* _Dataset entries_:
==============================

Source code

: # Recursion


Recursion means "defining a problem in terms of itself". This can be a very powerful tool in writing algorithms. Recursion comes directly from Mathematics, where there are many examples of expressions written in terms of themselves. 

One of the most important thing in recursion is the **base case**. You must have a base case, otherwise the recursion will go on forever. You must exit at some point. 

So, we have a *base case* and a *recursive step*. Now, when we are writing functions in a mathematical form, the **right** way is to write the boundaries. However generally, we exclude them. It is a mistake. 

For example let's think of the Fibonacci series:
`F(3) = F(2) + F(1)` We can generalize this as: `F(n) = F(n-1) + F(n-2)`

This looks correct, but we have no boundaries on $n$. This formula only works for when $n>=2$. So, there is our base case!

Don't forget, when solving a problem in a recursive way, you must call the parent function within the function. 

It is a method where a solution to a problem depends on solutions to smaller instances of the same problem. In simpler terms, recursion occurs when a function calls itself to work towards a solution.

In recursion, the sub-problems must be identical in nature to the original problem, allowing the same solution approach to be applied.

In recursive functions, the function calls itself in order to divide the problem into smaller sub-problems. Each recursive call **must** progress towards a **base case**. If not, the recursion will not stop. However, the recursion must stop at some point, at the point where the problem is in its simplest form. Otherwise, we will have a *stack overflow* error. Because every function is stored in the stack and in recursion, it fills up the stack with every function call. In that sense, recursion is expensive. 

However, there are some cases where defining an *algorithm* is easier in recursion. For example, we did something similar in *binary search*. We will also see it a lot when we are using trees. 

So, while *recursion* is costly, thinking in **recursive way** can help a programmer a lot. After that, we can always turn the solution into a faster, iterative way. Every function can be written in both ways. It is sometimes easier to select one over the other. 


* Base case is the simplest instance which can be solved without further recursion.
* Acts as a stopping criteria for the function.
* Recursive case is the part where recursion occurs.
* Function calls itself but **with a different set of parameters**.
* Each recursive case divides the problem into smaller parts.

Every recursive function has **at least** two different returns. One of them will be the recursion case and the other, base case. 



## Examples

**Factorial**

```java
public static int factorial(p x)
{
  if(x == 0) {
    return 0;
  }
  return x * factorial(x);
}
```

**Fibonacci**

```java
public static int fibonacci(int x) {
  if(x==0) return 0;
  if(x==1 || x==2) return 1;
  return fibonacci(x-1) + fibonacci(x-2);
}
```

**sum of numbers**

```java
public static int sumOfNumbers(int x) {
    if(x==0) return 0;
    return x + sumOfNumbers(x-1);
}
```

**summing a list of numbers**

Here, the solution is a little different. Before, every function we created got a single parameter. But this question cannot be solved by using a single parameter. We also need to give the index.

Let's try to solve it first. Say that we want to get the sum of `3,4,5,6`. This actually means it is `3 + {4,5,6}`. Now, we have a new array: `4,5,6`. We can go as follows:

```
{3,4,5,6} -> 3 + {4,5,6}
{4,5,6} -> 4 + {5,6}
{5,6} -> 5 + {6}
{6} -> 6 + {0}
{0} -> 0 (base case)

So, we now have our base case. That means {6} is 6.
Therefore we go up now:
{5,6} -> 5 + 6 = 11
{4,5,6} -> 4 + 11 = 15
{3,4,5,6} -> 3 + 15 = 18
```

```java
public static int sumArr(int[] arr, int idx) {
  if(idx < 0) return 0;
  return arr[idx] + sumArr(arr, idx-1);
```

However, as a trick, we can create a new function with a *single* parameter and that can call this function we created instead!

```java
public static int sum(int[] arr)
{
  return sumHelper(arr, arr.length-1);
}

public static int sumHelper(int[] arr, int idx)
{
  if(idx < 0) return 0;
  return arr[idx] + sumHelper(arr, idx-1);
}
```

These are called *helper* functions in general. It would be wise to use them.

==============================

Identify the lines in the records above that contain the word "itself", then state how many there are and nothing more.

4